As an educator and a parent, I know my task is not only to provide answers. I know that allowing children the opportunity to discover, question, challenge, and struggle is just as valuable, if not much more. But in times of crisis, in times where the news from Israel breaks my heart, I find it hard to remember that.
In these times, I find myself alternating between trying to shield them from the ugly reality outside and struggling not to explain it away with charts and maps and impassioned pleas. But I work on doing better. Here’s how:
1. I need to listen better. My children are not worried about the same things I am. They have fears that are sometimes simpler and sometimes far more complicated. Our conversations about the current situation in Israel are most successful when they begin with what my children want to know, not what I want to tell them.
2. I need to take their questions at face value and not make assumptions. When my son was 4, he saw a picture in a children’s bible about the moment when Abraham is about to sacrifice Isaac. He made us tell him the story. When we got to the part where Abraham raised the knife, about to sacrifice Isaac, he stopped us in horror. “Wait a minute, wait a minute!” he barged in. And we cringed, terrified to explain to him the unexplainable. “Where did he get the knife?” While my husband and I had expected him to ask the adult question, “How could Abraham kill his son?” Jonah’s 4-year-old mind was focused on a much more concrete question.
3. Sometimes my job is to help them care about what’s going on halfway around the world. Not to scare them, but to help them connect to their cousins and relatives in Israel, as well as to the people they don’t know who make up the Jewish people, the ordinary people of the area.
4. I need to be a model for them of caring and action. Truthfully, sometimes my kids are not interested by what’s going on in Israel. They are at school or at camp, hanging out with their friends, unbothered by ominous events across the ocean, and that’s not a bad thing. Sometimes my job is to help them care about what’s going on halfway around the world. By showing them that I care, they learn to care.
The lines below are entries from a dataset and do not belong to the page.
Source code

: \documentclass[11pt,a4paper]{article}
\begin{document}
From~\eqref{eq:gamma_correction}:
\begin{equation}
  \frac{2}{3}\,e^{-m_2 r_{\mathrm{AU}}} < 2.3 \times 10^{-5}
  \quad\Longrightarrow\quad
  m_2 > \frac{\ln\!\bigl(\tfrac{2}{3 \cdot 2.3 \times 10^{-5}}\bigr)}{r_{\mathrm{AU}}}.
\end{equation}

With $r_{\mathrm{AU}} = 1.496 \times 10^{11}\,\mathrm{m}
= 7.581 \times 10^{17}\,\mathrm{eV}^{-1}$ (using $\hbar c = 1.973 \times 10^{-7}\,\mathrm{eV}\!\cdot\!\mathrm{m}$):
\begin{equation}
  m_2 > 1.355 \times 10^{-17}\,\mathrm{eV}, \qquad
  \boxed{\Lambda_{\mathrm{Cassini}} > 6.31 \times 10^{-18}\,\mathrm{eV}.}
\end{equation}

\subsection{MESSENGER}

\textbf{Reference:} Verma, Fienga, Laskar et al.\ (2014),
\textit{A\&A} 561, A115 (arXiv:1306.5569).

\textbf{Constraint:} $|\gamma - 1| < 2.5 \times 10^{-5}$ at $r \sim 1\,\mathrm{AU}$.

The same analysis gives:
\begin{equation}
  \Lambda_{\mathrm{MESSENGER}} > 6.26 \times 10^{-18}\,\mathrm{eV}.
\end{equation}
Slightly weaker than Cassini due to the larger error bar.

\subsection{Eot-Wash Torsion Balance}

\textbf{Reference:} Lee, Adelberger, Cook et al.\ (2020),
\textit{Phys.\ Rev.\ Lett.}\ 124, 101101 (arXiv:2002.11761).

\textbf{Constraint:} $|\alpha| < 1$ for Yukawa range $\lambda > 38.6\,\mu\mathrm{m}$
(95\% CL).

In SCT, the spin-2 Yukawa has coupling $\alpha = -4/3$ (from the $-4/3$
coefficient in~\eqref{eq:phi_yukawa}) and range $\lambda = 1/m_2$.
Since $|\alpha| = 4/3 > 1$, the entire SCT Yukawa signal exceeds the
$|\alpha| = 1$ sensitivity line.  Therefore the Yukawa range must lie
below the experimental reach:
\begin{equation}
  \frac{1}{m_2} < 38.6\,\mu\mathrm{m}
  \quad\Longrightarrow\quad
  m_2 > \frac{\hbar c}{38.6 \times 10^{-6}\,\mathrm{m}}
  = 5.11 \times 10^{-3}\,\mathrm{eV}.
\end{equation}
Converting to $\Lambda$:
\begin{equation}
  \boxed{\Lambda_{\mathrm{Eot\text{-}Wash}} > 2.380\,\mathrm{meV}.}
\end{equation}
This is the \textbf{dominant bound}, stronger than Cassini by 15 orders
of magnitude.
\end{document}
They see me emailing friends and calling family members, and they learn it’s important. We talk about the organizations we send aid to, the way we lend our support. This goes far beyond any moment in time. Israel is always a part of our lives in America, and therefore it’s a part of theirs too.
5. I need to reassure them. My kids have Israeli aunts and uncles, first cousins, some of whom serve in the IDF, and friends whose families are all there. They want to make sure they are OK. Letting them talk to their cousins, write notes, and see that despite current challenges, Israelis make a concerted effort to go about their daily routines. Israel is not just a country on a map. It’s a land filled with people and stories, and often I turn to the stories of real people to help them understand why I’m concerned, why this is important to us as a family, as a community, and as the Jewish people.
6. I need to do a better job of controlling what they see and hear on the media. My children watch TV and go onto the computer on their own, and they have a lot of freedom in those areas. I’m not interested in hiding information from them, but much of what they may see, particularly online and on the news, is both disturbing and often not accurate. For that reason, I’ve asked them to allow me to be their curator for information they are looking for and to come to me when they have questions about the situation. Together we can find information they are curious about and I can show them how I look for stories on various news sources to get a fuller picture.
However you choose to approach talking with your children and teens, if you’re committed to listening and keeping an open channel of communication, you will make an important impression. And while some conversations will go better than others, these moments are part of a long timeline of conversations, and there’ll always be bumps in the road. I find every time I admit I don’t know an answer, every time I commit to my children to do the best to find the answers they’re looking for, they come back with more questions.